After The New York Post published an opinion piece, which claimed Obama sent 30 million pages of his administration's records to Chicago when he left office, Trump and his allies are running with the claim while ignoring key differences between how White House records were handled by the two former presidents.
"At the end of his presidency, Barack Obama trucked 30 million pages of his administration's records to Chicago ... More than five years after Obama's presidency ended, the National Archives webpage reveals that zero pages have been digitized & disclosed," Donald Trump Jr. tweeted Wednesday.
Fox News host Sean Hannity also made a declaration about Obama's alleged actions on his show: "They shipped 30 million pages of sensitive and possibly classified materials to Chicago, and, by the way, he has yet to return any of it to the National Archives. Not one page. So is his house about to get raided?"

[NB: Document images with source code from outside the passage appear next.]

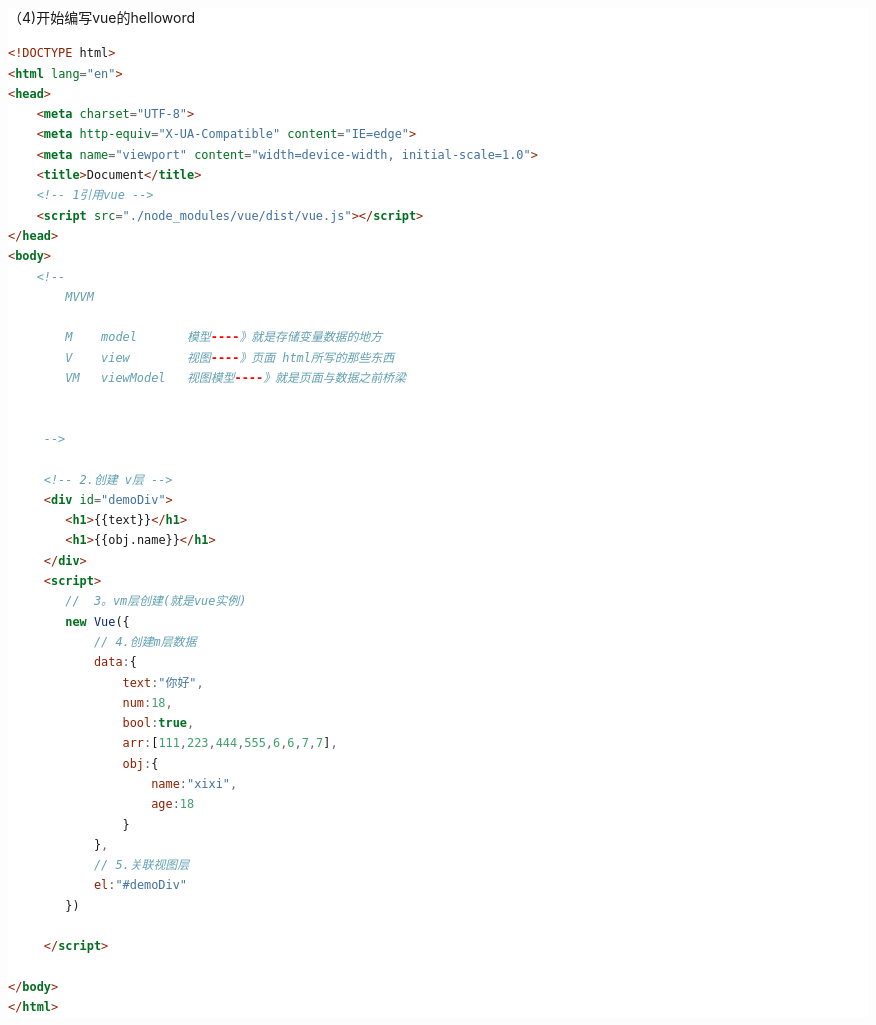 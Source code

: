 （4)开始编写vue的helloword

```html
<!DOCTYPE html>
<html lang="en">
<head>
    <meta charset="UTF-8">
    <meta http-equiv="X-UA-Compatible" content="IE=edge">
    <meta name="viewport" content="width=device-width, initial-scale=1.0">
    <title>Document</title>
    <!-- 1引用vue -->
    <script src="./node_modules/vue/dist/vue.js"></script>
</head>
<body>
    <!-- 
        MVVM

        M    model       模型----》就是存储变量数据的地方
        V    view        视图----》页面 html所写的那些东西
        VM   viewModel   视图模型----》就是页面与数据之前桥梁


     -->

     <!-- 2.创建 v层 -->
     <div id="demoDiv">
        <h1>{{text}}</h1>
        <h1>{{obj.name}}</h1>
     </div>
     <script>
        //  3。vm层创建(就是vue实例)
        new Vue({
            // 4.创建m层数据
            data:{
                text:"你好",
                num:18,
                bool:true,
                arr:[111,223,444,555,6,6,7,7],
                obj:{
                    name:"xixi",
                    age:18
                }
            },
            // 5.关联视图层
            el:"#demoDiv"
        })

     </script>
    
</body>
</html>
```
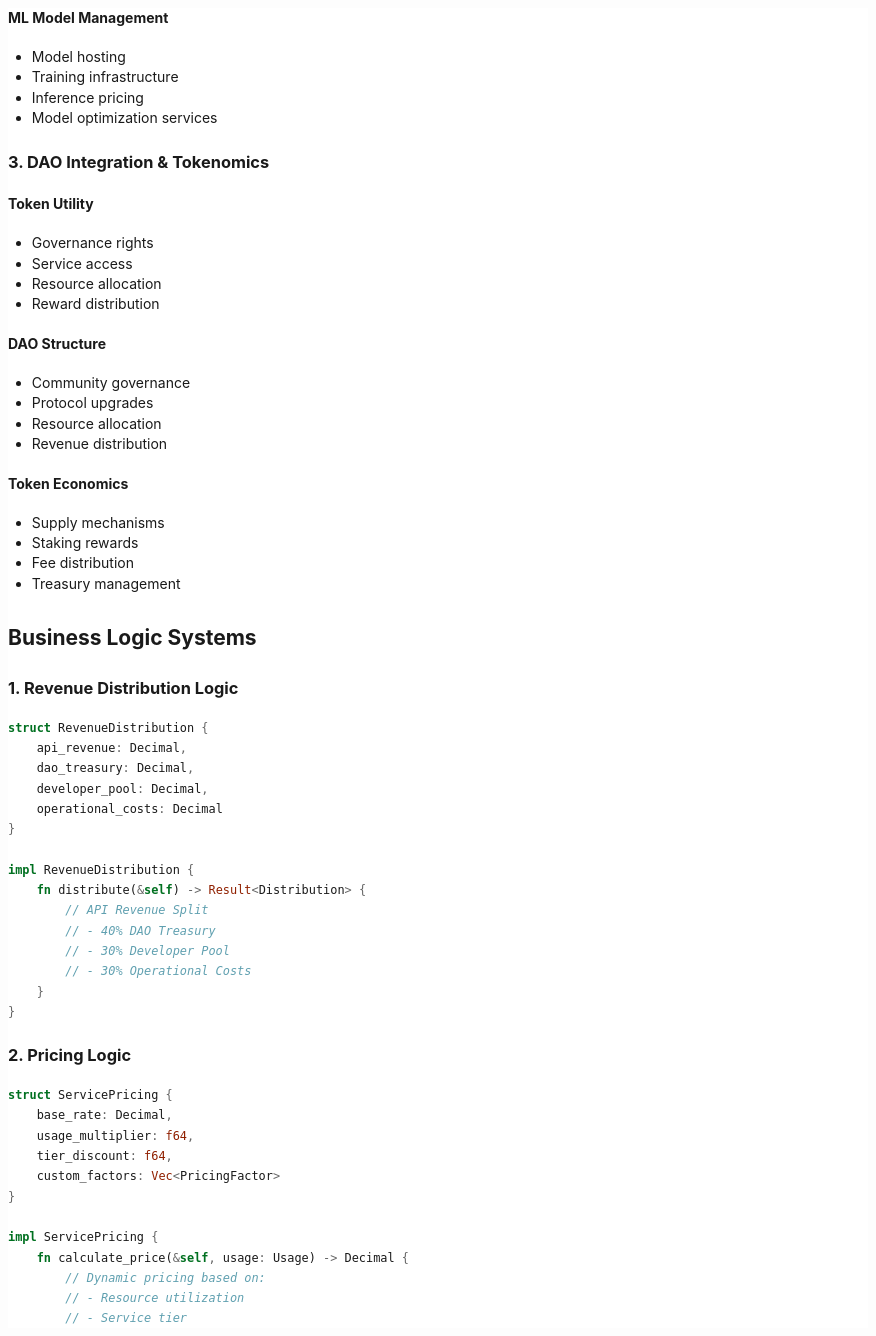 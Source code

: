 #### ML Model Management
- Model hosting
- Training infrastructure
- Inference pricing
- Model optimization services

### 3. DAO Integration & Tokenomics

#### Token Utility
- Governance rights
- Service access
- Resource allocation
- Reward distribution

#### DAO Structure
- Community governance
- Protocol upgrades
- Resource allocation
- Revenue distribution

#### Token Economics
- Supply mechanisms
- Staking rewards
- Fee distribution
- Treasury management

## Business Logic Systems

### 1. Revenue Distribution Logic

```rust
struct RevenueDistribution {
    api_revenue: Decimal,
    dao_treasury: Decimal,
    developer_pool: Decimal,
    operational_costs: Decimal
}

impl RevenueDistribution {
    fn distribute(&self) -> Result<Distribution> {
        // API Revenue Split
        // - 40% DAO Treasury
        // - 30% Developer Pool
        // - 30% Operational Costs
    }
}
```

### 2. Pricing Logic

```rust
struct ServicePricing {
    base_rate: Decimal,
    usage_multiplier: f64,
    tier_discount: f64,
    custom_factors: Vec<PricingFactor>
}

impl ServicePricing {
    fn calculate_price(&self, usage: Usage) -> Decimal {
        // Dynamic pricing based on:
        // - Resource utilization
        // - Service tier
```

Trump himself asked on his social media site Truth Social, "What about the 30 million pages of documents taken from the White House to Chicago by Barack Hussein Obama? He refused to give them back? What's going on?"
After Attorney General Merrick Garland announced that the Department of Justice filed a motion in a Florida court to unseal the search warrant obtained by the FBI and a property receipt from the search, Trump repeated the claim about Obama's "33 million pages of documents."

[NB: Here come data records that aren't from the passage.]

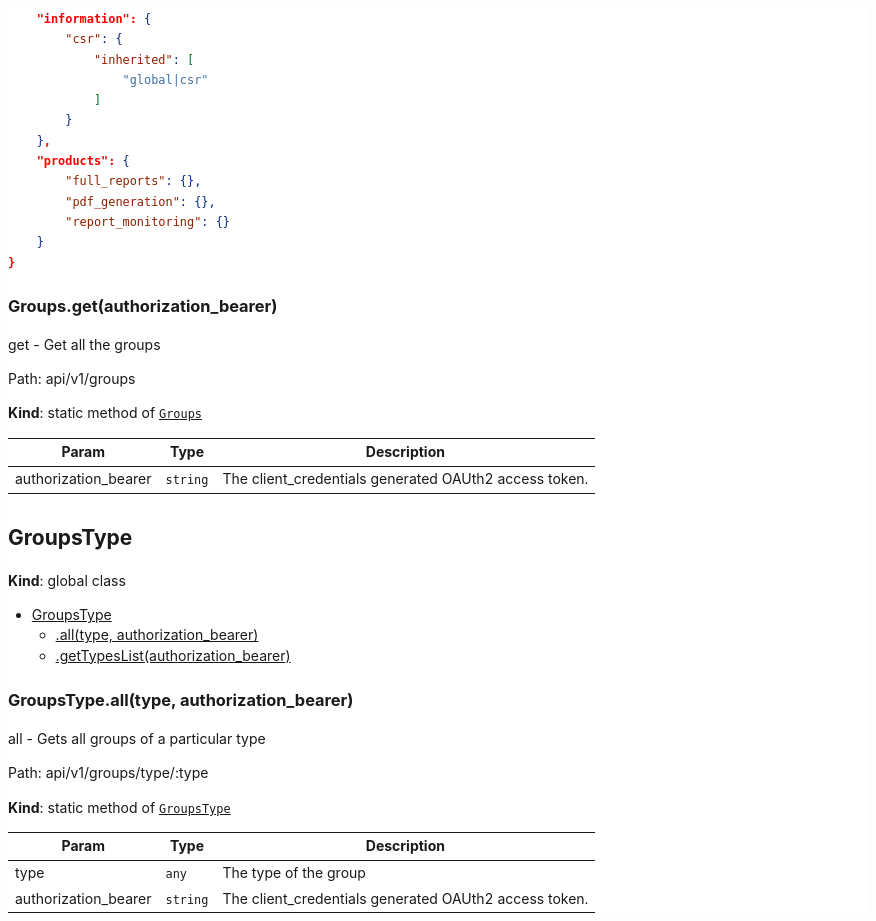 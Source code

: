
 ```json
    "information": {
        "csr": {
            "inherited": [
                "global|csr"
            ]
        }
    },
    "products": {
        "full_reports": {},
        "pdf_generation": {},
        "report_monitoring": {}
    }
}
```
<a name="Groups.get"></a>

### Groups.get(authorization_bearer)
get - Get all the groups

Path: api/v1/groups

**Kind**: static method of [<code>Groups</code>](#Groups)  

| Param | Type | Description |
| --- | --- | --- |
| authorization_bearer | <code>string</code> | The client_credentials generated OAUth2 access token. |

<a name="GroupsType"></a>

## GroupsType
**Kind**: global class  

* [GroupsType](#GroupsType)
    * [.all(type, authorization_bearer)](#GroupsType.all)
    * [.getTypesList(authorization_bearer)](#GroupsType.getTypesList)

<a name="GroupsType.all"></a>

### GroupsType.all(type, authorization_bearer)
all - Gets all groups of a particular type

Path: api/v1/groups/type/:type

**Kind**: static method of [<code>GroupsType</code>](#GroupsType)  

| Param | Type | Description |
| --- | --- | --- |
| type | <code>any</code> | The type of the group |
| authorization_bearer | <code>string</code> | The client_credentials generated OAUth2 access token. |

<a name="GroupsType.getTypesList"></a>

Andrew Harnik/AP/Bloomberg via Getty U.S. Attorney General Merrick Garland
The whole thing is a distraction when facts — rather than soundbites about 30 million missing pages — are considered.
It's true that Obama White House records made their way to Chicago at the end of his second term. But the process of transferring the documents was done in cooperation with the National Archives and Records Administration (NARA), which legally owns those records under the Presidential Records Act.
The 1978 law declares presidential and vice-presidential records property of the federal government, with the NARA responsible for the "custody, control and preservation" of the materials once a presidential administration ends.
Rather than store the Obama records in a physical presidential library owned by the NARA as many of his predecessors have done, the Obama Foundation worked with the agency to digitize unclassified records.
Touted as a "new partnership for the digital age," the digitization process was outlined in an agreement between the National Archives and the Obama Foundation.
"The Parties agree that the Digitization Project will at all times be performed in accordance with the requirements of the Presidential Records Act (PRA) and other applicable federal law, and for the purpose of making the records more accessible to historians and the public pursuant to that Act," reads the agreement, which also explicitly states that the National Archives owns the Obama records and that they're held at a Chicago-area facility controlled by the agency.
There is no evidence that Obama or his foundation did anything illegal in handling his presidential records, as NARA clarified in a statement released to PEOPLE Friday.
"The National Archives and Records Administration (NARA) assumed exclusive legal and physical custody of Obama Presidential records when President Barack Obama left office in 2017, in accordance with the Presidential Records Act (PRA)," the statement says. "NARA moved approximately 30 million pages of unclassified records to a NARA facility in the Chicago area, where they are maintained exclusively by NARA. Additionally, NARA maintains the classified Obama Presidential records in a NARA facility in the Washington, DC, area. As required by the PRA, former President Obama has no control over where and how NARA stores the Presidential records of his Administration."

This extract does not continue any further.